DAMAGE AND PILFERAGE
There is inevitably wear and tear on bikes as they get used, and are exposed to the elements. On top of that, pilferage or just plain vandalism might be a factor in some cities.
These add up again to higher operating costs for repair and replacement. If there is no proper inventory tracking system, bike-sharing companies will suffer substantial losses.
According to the Financial Times in June 2017, Wukong Bicycle, one of the first bike-sharing companies in China to close down, lost 90 per cent of its bicycles to theft over six-and-half months.
In some ways, the vast proliferation of bike-sharing makes companies victims of their success. The more the bikes are used, the more they are out there parked on the streets, and therefore the greater the social backlash they generate, with regulatory authorities more likely to step in.
Although not factored in at the start, they suffer rapidly growing costs of operations and compliance as their business volume surges.
LESSONS FOR E-SCOOTER COMPANIES
The next wave of last-mile mobility, which might involve the use of e-scooters, will have to consider these operational and regulatory issues in their business models, to be successful.
E-scooter batteries have to be charged regularly, so companies in this space must factor in plans to tap on a user base and the need to build infrastructure to ensure that e-scooters are and can be regularly charged.
The bike-sharing sector’s fixated on swift consumer acquisition, which might have led to their downfall.
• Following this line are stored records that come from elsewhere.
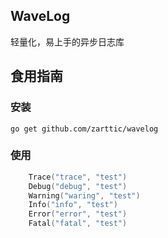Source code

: ## WaveLog
轻量化，易上手的异步日志库
## 食用指南
### 安装
`go get github.com/zarttic/wavelog`
### 使用
```go
	Trace("trace", "test")
	Debug("debug", "test")
	Warning("waring", "test")
	Info("info", "test")
	Error("error", "test")
	Fatal("fatal", "test")
```
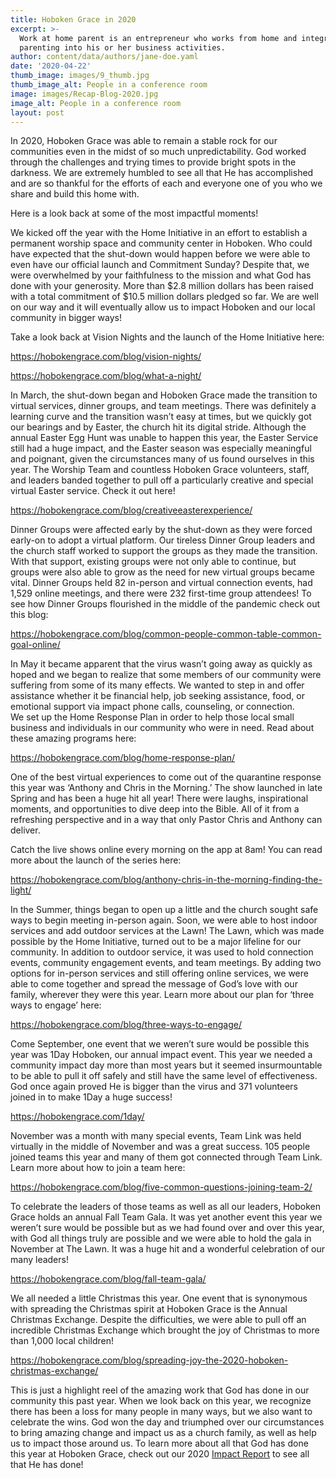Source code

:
 ```yaml
---
title: Hoboken Grace in 2020
excerpt: >-
  Work at home parent is an entrepreneur who works from home and integrates
  parenting into his or her business activities.
author: content/data/authors/jane-doe.yaml
date: '2020-04-22'
thumb_image: images/9_thumb.jpg
thumb_image_alt: People in a conference room
image: images/Recap-Blog-2020.jpg
image_alt: People in a conference room
layout: post
---
```

In 2020, Hoboken Grace was able to remain a
 stable rock for our communities even in the midst of so much 
unpredictability. God worked through the challenges and trying times to 
provide bright spots in the darkness. We are extremely humbled to see 
all that He has accomplished and are so thankful for the efforts of each
 and everyone one of you who we share and build this home with. 

Here is a look back at some of the most impactful moments!

We kicked off the year with the Home Initiative in an 
effort to establish a permanent worship space and community center in 
Hoboken. Who could have expected that the shut-down would happen before 
we were able to even have our official launch and Commitment Sunday? 
Despite that, we were overwhelmed by your faithfulness to the mission 
and what God has done with your generosity. More than $2.8 million 
dollars has been raised with a total commitment of
 $10.5 million dollars pledged so far. We are well on our way and it 
will eventually allow us to impact Hoboken and our local community in 
bigger ways!

Take a look back at Vision Nights and the launch of the Home Initiative here:

 <https://hobokengrace.com/blog/vision-nights/>

<https://hobokengrace.com/blog/what-a-night/> 

In March, the shut-down began and Hoboken 
Grace made the transition to virtual services, dinner groups, and team 
meetings. There was definitely a learning curve and the transition 
wasn’t easy at times, but we quickly got our bearings and by Easter, the
 church hit its digital stride. Although the annual Easter Egg Hunt was 
unable to happen this year, the Easter Service still had a huge impact, 
and the Easter season was especially meaningful and poignant, given the 
circumstances many of us found ourselves in this year. The Worship Team 
and countless Hoboken Grace volunteers, staff, and leaders banded 
together to pull off a particularly creative and special virtual Easter 
service. Check it out here! 

<https://hobokengrace.com/blog/creativeeasterexperience/>

Dinner Groups were affected early by the 
shut-down as they were forced early-on to adopt a virtual platform. Our 
tireless Dinner Group leaders and the church staff worked to support the
 groups as they made the transition. With that support, existing groups 
were not only able to continue, but groups were also able to grow as the
 need for new virtual groups became vital. Dinner Groups held 82 
in-person and virtual connection events, had 1,529 online meetings, and 
there were 232 first-time group attendees! To see how Dinner Groups flourished in the middle of the pandemic check out this blog: 

<https://hobokengrace.com/blog/common-people-common-table-common-goal-online/> 

In May it became apparent that the virus 
wasn’t going away as quickly as hoped and we began to realize that some 
members of our community were suffering from some of its many effects. We wanted to step in and offer assistance whether it be financial help, job seeking assistance, food, or emotional support via impact phone calls, counseling, or connection. We set up the Home Response Plan in order to help those local small business and individuals in our community who were in need. Read about these amazing programs here:

<https://hobokengrace.com/blog/home-response-plan/>

One of the best virtual experiences to come
 out of the quarantine response this year was ‘Anthony and Chris in the 
Morning.’ The show launched in late Spring and has been a huge hit all 
year! There were laughs, inspirational moments, and opportunities to 
dive deep into the Bible. All of it from a refreshing perspective and in
 a way that only Pastor Chris and Anthony can deliver. 

Catch the live shows online every morning on the app at 8am! You can read more about the launch of the series here: 

<https://hobokengrace.com/blog/anthony-chris-in-the-morning-finding-the-light/>

In the Summer, things began to open up a 
little and the church sought safe ways to begin meeting in-person again.
 Soon, we were able to host indoor services and add outdoor services at 
the Lawn! The Lawn, which was made possible by the Home Initiative, 
turned out to be a major lifeline for our community. In addition to 
outdoor service, it was used to hold connection events, community 
engagement events, and team meetings. By adding two options for 
in-person services and still offering online services, we were able to 
come together and spread the message of God’s love with our family, 
wherever they were this year. Learn more about our plan for ‘three ways 
to engage’ here:

<https://hobokengrace.com/blog/three-ways-to-engage/> 

Come September, one event that we weren’t 
sure would be possible this year was 1Day Hoboken, our annual impact 
event. This year we needed a community impact day more than most years 
but it seemed insurmountable to be able to pull it off safely and still 
have the same level of effectiveness. God once again proved He is bigger
 than the virus and 371 volunteers joined in to make 1Day a huge 
success!

<https://hobokengrace.com/1day/> 

November was a month with many special 
events, Team Link was held virtually in the middle of November and was a
 great success. 105 people joined teams this year and many of them got 
connected through Team Link. Learn more about how to join a team here: 

<https://hobokengrace.com/blog/five-common-questions-joining-team-2/> 

To celebrate the leaders of those teams as 
well as all our leaders, Hoboken Grace holds an annual Fall Team Gala. 
It was yet another event this year we weren’t sure would be possible but
 as we had found over and over this year, with 
God all things truly are possible and we were able to hold the gala in 
November at The Lawn. It was a huge hit and a wonderful celebration of 
our many leaders! 

<https://hobokengrace.com/blog/fall-team-gala/>

We all needed a little Christmas this year.
 One event that is synonymous with spreading the Christmas spirit at 
Hoboken Grace is the Annual Christmas Exchange. Despite the 
difficulties, we were able to pull off an incredible Christmas Exchange 
which brought the joy of Christmas to more than 1,000 local children! 

<https://hobokengrace.com/blog/spreading-joy-the-2020-hoboken-christmas-exchange/>

This is just a highlight reel of the amazing work that God has done in
 our community this past year. When we look back on this year, we 
recognize there has been a loss for many people in many ways, but we 
also want to celebrate the wins. God won the day and triumphed over our 
circumstances to bring amazing change and impact us as a church family, 
as well as help us to impact those around us. To learn more about all 
that God has done this year at Hoboken Grace, check out our 2020 [Impact Report](https://hobokengrace.us10.list-manage.com/track/click?u=9dfae6ab97d25cbc5ab67e78d\&id=bb1d920e12\&e=d62036fff0) to see all that He has done! 
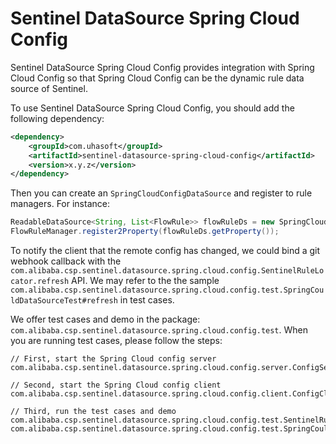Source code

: # Sentinel DataSource Spring Cloud Config

Sentinel DataSource Spring Cloud Config provides integration with Spring Cloud Config
so that Spring Cloud Config can be the dynamic rule data source of Sentinel.

To use Sentinel DataSource Spring Cloud Config, you should add the following dependency:

```xml
<dependency>
    <groupId>com.uhasoft</groupId>
    <artifactId>sentinel-datasource-spring-cloud-config</artifactId>
    <version>x.y.z</version>
</dependency>
```

Then you can create an `SpringCloudConfigDataSource` and register to rule managers.
For instance:

```Java
ReadableDataSource<String, List<FlowRule>> flowRuleDs = new SpringCloudConfigDataSource<>(ruleKey, s -> JSON.parseArray(s, FlowRule.class));
FlowRuleManager.register2Property(flowRuleDs.getProperty());
```

To notify the client that the remote config has changed, we could bind a git webhook callback with the
`com.alibaba.csp.sentinel.datasource.spring.cloud.config.SentinelRuleLocator.refresh` API.
We may refer to the the sample `com.alibaba.csp.sentinel.datasource.spring.cloud.config.test.SpringCouldDataSourceTest#refresh` in test cases.

We offer test cases and demo in the package: `com.alibaba.csp.sentinel.datasource.spring.cloud.config.test`.
When you are running test cases, please follow the steps:

```
// First, start the Spring Cloud config server
com.alibaba.csp.sentinel.datasource.spring.cloud.config.server.ConfigServer

// Second, start the Spring Cloud config client
com.alibaba.csp.sentinel.datasource.spring.cloud.config.client.ConfigClient

// Third, run the test cases and demo
com.alibaba.csp.sentinel.datasource.spring.cloud.config.test.SentinelRuleLocatorTests
com.alibaba.csp.sentinel.datasource.spring.cloud.config.test.SpringCouldDataSourceTest
```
Learning from this, e-scooter companies will do well to consider an initial gradual customer acquisition approach, scaling up more rapidly as companies gain more experience and information.
But the problem is that start-ups often come under huge pressure to grow speedily when many venture capital models focus on traditional network economics measures of potential including the start-up's user base and growth in active users.
Although investors also look at the number of cities or countries start-ups plan to enter, these are less applicable for the bike-sharing sector as each city’s operation is relatively self-contained.
While insights into usage patterns and IT systems can be transferable, there may be minimal synergies in the sharing of operational cost across cities.
E-scooter operators also need to remember that satisfying a user base spread over a large area (e.g. across Singapore) might be more costly than satisfying a user base concentrated in a smaller locality (e.g. like Tampines).
E-scooters should also be seen in the context of complementing and enhancing the overall transportation network, for example, in linking MRT stations and bus terminals to office areas and housing estates.
Data that illuminate consumer patterns will be key to ensuring its value proposition and the sustainability of its business.
The company should plan out and adapt its operating processes, analyse consumer information together with journeys taken and timing, and work out how best to optimise its positioning of e-scooters and electrical charging points, based on the usage patterns gleaned through operations.
With information on demand, the company is in a better position to optimise its pricing models based on different periods of the day, week and month, and according to demand for each location.
Starting with an area-by-area approach, or city-by-city approach, allows it to build up economies of scale.
The widespread proliferation of bike-sharing services and their sharp decline in Singapore offers lessons for policymakers and companies looking to solve Singapore’s last-mile transport puzzle.
If e-scooter companies and the investors backing them up avoid the temptation of rapidly scaling up for market share, and focus on consumer retention and a sustainable business model, the city-state has a shot at better last-mile transport mobility.
Goh Puay Guan is an associate professor in the Department of Analytics & Operations at the National University of Singapore (NUS) Business School.